Only lines holding the word "rimandare" are wanted. Copy them from the listing below.

─── SOURCE DATA

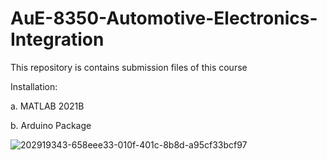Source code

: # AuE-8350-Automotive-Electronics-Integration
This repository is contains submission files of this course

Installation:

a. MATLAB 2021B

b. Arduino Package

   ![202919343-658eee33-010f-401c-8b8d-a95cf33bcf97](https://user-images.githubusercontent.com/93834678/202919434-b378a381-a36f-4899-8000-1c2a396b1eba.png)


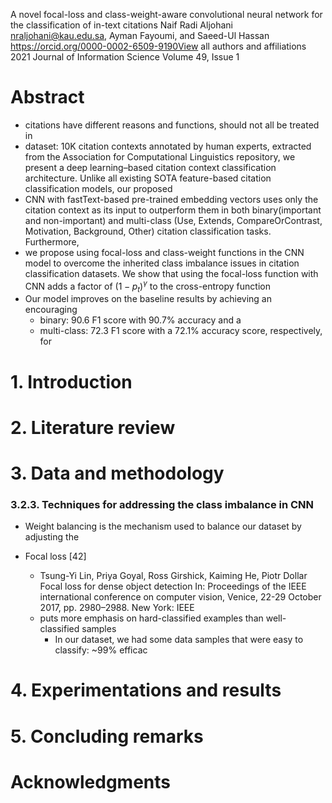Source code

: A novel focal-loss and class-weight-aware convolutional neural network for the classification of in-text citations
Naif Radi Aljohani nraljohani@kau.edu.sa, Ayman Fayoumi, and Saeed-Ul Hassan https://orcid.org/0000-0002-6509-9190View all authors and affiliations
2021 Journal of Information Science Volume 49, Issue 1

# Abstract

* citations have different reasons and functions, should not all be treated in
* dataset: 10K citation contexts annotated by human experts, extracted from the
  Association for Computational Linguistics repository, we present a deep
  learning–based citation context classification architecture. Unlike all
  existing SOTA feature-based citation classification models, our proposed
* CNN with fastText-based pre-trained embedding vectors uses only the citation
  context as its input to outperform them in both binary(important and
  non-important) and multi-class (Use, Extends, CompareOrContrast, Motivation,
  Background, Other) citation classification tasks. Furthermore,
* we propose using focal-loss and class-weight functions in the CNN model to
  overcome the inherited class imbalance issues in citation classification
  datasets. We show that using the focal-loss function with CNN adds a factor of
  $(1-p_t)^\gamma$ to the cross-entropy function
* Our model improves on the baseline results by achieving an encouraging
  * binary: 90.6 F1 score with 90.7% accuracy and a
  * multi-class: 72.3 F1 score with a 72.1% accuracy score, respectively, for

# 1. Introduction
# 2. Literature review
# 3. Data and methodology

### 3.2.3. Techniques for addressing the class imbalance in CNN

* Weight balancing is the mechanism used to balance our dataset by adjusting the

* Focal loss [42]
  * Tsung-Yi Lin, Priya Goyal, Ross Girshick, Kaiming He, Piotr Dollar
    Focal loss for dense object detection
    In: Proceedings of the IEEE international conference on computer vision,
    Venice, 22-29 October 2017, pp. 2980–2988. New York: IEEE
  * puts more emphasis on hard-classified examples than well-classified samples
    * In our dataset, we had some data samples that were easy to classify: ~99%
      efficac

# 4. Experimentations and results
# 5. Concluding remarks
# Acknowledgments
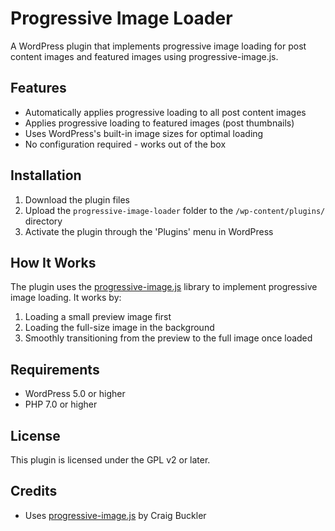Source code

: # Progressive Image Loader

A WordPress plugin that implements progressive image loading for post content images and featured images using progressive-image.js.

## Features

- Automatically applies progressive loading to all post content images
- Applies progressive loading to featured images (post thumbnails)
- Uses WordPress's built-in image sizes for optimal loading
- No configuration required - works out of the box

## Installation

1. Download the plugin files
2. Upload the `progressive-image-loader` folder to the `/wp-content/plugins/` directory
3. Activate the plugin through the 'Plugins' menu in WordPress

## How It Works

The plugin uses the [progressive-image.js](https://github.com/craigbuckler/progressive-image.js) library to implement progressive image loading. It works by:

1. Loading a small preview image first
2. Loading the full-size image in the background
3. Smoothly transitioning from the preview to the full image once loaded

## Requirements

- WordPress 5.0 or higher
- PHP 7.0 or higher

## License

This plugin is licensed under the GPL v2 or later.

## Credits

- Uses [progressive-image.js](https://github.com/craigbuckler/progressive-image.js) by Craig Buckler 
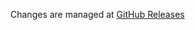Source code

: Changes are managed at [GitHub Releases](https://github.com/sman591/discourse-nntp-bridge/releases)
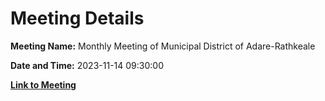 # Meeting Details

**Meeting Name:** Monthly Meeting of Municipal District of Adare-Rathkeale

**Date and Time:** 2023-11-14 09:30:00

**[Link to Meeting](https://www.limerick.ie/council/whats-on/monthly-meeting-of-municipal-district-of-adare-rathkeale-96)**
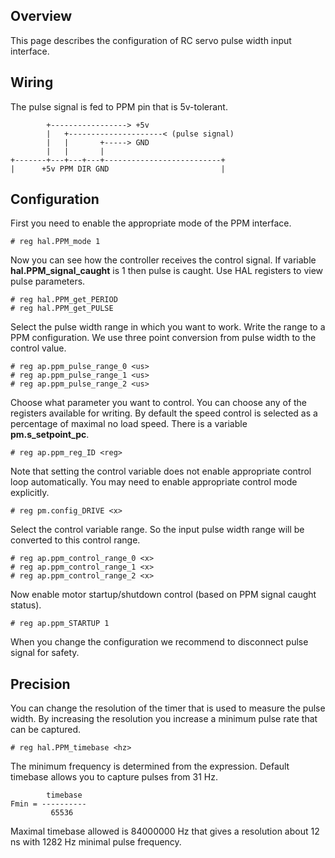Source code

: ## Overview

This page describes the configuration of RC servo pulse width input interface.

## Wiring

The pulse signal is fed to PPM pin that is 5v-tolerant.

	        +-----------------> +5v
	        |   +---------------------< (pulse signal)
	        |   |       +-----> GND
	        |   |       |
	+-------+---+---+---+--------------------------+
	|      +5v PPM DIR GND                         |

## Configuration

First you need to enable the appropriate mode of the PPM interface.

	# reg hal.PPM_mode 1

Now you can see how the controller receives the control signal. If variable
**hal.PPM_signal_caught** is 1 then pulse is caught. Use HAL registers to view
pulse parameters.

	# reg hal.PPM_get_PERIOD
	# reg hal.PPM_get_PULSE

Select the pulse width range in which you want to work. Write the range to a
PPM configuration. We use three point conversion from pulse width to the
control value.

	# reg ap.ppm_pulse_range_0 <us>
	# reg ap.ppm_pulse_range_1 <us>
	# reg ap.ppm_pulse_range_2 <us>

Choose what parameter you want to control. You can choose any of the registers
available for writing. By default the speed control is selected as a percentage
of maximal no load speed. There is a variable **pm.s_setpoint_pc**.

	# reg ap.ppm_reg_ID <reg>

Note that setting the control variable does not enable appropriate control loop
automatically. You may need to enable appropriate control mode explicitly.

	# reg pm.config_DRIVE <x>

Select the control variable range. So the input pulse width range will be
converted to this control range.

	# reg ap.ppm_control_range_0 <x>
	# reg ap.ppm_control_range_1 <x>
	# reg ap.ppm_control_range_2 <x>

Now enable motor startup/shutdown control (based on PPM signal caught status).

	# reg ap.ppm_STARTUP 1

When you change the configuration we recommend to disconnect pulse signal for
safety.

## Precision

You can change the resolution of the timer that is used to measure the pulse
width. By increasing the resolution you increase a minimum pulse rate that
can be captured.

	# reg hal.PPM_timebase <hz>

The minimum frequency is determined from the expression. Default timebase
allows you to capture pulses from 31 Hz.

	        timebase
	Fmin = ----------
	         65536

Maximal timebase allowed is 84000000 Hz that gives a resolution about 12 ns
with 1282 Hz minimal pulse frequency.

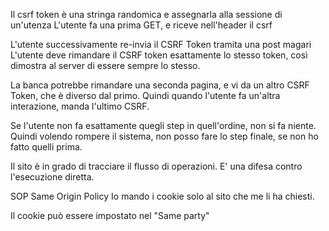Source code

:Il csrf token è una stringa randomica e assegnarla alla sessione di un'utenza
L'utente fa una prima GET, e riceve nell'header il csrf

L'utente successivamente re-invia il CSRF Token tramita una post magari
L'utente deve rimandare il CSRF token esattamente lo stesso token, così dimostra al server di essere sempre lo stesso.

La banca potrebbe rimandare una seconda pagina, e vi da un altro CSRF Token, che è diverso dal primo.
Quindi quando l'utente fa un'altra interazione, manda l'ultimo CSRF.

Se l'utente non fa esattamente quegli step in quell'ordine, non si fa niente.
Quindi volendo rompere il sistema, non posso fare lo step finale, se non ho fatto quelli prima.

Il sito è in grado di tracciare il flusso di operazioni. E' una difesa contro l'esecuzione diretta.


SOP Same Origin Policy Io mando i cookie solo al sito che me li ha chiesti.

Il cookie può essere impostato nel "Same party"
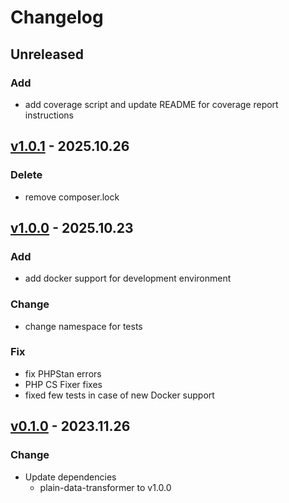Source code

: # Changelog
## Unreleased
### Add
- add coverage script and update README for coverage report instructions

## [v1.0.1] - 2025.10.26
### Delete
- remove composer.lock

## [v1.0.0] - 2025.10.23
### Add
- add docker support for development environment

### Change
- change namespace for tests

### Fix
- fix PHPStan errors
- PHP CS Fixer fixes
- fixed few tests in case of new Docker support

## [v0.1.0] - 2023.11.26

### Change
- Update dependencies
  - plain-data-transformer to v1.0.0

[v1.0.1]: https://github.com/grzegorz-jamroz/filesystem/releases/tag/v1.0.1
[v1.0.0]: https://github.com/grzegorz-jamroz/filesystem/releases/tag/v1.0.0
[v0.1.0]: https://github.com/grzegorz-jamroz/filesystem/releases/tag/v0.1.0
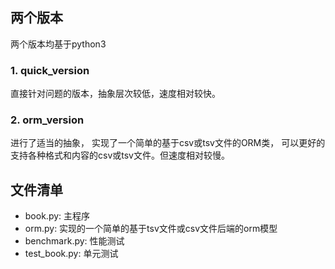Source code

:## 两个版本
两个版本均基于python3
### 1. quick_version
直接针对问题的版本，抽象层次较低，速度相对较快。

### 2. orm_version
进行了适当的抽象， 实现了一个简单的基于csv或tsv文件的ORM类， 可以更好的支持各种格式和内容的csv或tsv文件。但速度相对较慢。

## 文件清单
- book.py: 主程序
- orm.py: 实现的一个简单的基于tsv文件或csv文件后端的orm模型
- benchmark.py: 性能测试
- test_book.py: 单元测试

──────
─── SOURCE DATA

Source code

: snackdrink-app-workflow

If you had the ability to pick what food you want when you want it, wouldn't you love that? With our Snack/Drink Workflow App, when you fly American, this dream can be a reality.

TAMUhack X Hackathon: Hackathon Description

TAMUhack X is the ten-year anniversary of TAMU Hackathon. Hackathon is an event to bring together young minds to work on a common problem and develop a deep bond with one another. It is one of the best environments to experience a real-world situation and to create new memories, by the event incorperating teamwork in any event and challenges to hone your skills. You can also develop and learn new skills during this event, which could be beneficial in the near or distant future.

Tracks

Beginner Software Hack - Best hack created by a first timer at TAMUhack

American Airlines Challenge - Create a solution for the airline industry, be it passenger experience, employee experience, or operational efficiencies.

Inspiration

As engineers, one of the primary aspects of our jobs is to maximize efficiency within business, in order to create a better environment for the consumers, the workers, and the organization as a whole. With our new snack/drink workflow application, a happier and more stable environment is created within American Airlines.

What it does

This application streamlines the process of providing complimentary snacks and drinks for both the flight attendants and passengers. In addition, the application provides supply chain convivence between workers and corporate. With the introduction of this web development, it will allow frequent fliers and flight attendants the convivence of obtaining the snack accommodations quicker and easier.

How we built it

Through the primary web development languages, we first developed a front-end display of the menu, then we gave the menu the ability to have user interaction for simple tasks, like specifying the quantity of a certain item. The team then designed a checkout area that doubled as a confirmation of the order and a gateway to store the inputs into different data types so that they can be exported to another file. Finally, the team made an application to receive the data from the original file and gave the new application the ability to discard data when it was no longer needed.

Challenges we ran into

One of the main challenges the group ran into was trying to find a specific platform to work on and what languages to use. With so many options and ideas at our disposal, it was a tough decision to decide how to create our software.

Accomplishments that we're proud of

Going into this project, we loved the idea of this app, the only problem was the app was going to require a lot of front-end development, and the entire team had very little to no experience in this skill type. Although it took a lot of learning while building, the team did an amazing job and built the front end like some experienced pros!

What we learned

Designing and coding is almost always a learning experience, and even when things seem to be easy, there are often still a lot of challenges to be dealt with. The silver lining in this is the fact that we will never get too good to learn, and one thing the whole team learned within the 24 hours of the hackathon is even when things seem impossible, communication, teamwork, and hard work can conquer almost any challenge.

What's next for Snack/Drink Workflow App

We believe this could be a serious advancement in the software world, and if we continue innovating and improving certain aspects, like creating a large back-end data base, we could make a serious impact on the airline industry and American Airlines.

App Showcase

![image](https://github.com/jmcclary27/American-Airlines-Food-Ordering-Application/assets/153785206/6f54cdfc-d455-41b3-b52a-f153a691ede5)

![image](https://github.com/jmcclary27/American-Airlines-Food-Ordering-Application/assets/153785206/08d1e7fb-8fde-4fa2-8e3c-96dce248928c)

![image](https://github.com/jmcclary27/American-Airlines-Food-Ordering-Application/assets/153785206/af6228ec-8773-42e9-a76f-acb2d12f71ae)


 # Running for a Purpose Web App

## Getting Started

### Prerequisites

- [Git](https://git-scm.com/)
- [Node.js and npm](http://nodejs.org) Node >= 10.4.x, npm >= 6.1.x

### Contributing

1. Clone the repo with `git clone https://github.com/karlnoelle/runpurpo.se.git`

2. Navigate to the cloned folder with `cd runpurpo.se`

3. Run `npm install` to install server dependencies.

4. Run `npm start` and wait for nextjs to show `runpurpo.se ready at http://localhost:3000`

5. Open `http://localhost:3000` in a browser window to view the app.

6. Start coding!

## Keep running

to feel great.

──────
─── SOURCE DATA

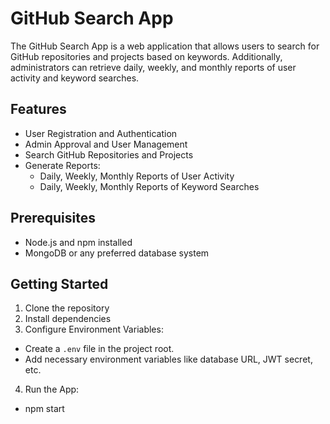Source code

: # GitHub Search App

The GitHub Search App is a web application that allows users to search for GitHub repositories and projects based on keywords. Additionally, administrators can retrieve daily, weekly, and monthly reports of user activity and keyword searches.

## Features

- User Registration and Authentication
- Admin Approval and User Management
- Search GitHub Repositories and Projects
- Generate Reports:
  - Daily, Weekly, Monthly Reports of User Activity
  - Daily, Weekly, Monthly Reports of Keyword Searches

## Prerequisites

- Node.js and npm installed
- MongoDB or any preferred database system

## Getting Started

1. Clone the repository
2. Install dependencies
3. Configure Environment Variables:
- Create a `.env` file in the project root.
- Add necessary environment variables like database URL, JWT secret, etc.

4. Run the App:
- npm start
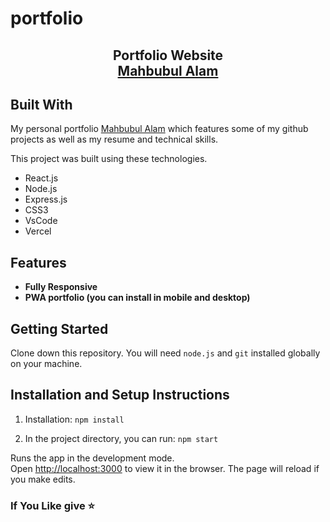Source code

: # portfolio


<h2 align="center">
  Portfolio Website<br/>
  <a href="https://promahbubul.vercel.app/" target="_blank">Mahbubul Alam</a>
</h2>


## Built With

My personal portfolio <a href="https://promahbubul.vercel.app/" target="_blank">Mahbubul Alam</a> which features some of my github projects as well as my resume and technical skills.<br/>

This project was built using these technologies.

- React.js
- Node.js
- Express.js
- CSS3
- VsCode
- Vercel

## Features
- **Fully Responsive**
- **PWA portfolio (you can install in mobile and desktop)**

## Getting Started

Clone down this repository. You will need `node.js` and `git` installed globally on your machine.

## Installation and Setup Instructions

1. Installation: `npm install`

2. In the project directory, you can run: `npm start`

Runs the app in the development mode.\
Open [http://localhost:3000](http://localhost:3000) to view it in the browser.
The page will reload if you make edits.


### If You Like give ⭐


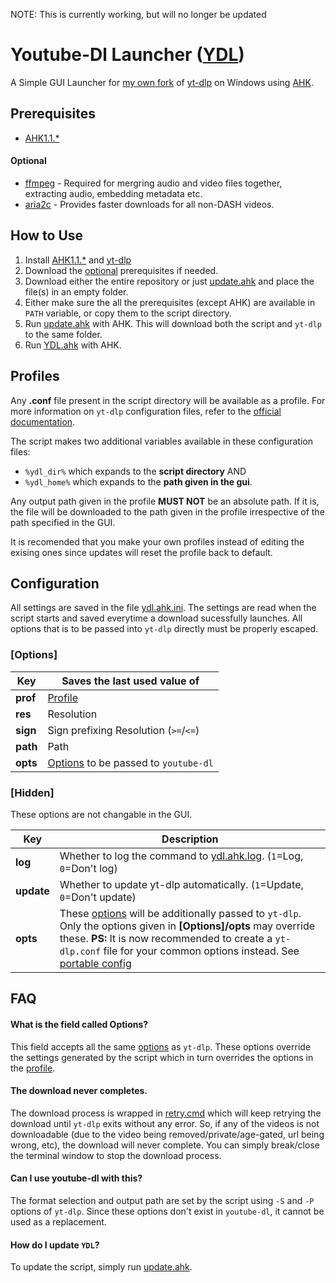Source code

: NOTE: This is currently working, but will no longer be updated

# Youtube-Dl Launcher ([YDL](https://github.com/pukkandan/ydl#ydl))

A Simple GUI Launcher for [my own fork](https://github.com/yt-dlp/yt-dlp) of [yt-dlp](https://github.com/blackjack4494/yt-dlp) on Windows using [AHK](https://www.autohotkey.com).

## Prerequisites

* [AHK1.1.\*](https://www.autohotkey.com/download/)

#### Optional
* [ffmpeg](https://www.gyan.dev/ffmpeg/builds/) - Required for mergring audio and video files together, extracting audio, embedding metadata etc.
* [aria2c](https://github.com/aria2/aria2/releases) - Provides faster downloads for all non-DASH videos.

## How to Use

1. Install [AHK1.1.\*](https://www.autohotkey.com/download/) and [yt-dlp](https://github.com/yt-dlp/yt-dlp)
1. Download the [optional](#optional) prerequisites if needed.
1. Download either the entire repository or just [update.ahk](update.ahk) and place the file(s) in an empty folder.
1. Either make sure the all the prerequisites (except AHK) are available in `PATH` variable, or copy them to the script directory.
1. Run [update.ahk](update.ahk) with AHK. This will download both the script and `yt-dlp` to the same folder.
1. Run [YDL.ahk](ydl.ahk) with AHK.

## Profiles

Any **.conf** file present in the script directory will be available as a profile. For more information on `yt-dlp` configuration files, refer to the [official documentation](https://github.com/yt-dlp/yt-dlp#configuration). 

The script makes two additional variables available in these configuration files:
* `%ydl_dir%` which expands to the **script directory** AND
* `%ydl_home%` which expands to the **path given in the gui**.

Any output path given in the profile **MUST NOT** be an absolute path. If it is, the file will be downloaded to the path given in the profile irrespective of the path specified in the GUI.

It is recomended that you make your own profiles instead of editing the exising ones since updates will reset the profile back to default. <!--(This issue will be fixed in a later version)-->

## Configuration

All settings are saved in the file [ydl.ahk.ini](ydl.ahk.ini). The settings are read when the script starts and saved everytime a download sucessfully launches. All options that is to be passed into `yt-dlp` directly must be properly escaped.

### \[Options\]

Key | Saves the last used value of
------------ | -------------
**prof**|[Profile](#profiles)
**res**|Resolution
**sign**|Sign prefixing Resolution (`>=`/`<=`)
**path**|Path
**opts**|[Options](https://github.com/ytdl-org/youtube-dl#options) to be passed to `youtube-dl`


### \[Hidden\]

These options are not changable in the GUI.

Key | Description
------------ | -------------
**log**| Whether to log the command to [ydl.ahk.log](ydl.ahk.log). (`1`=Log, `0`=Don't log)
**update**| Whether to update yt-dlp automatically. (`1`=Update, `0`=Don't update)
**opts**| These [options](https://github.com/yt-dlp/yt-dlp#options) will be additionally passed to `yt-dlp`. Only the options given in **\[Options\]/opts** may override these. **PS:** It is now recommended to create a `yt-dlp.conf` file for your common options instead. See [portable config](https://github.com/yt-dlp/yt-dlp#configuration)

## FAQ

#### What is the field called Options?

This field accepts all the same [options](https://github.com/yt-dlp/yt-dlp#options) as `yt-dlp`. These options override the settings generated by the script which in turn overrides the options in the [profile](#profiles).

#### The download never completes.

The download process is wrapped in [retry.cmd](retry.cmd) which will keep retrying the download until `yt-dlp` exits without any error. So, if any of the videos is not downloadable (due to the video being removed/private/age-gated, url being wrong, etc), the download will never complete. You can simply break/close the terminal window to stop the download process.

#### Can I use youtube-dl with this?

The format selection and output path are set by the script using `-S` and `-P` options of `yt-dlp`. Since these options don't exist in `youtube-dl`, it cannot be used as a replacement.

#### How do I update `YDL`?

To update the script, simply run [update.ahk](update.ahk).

──────

▶ [ANSWER]
L'utente deve rimandare il CSRF token esattamente lo stesso token, così dimostra al server di essere sempre lo stesso.
La banca potrebbe rimandare una seconda pagina, e vi da un altro CSRF Token, che è diverso dal primo.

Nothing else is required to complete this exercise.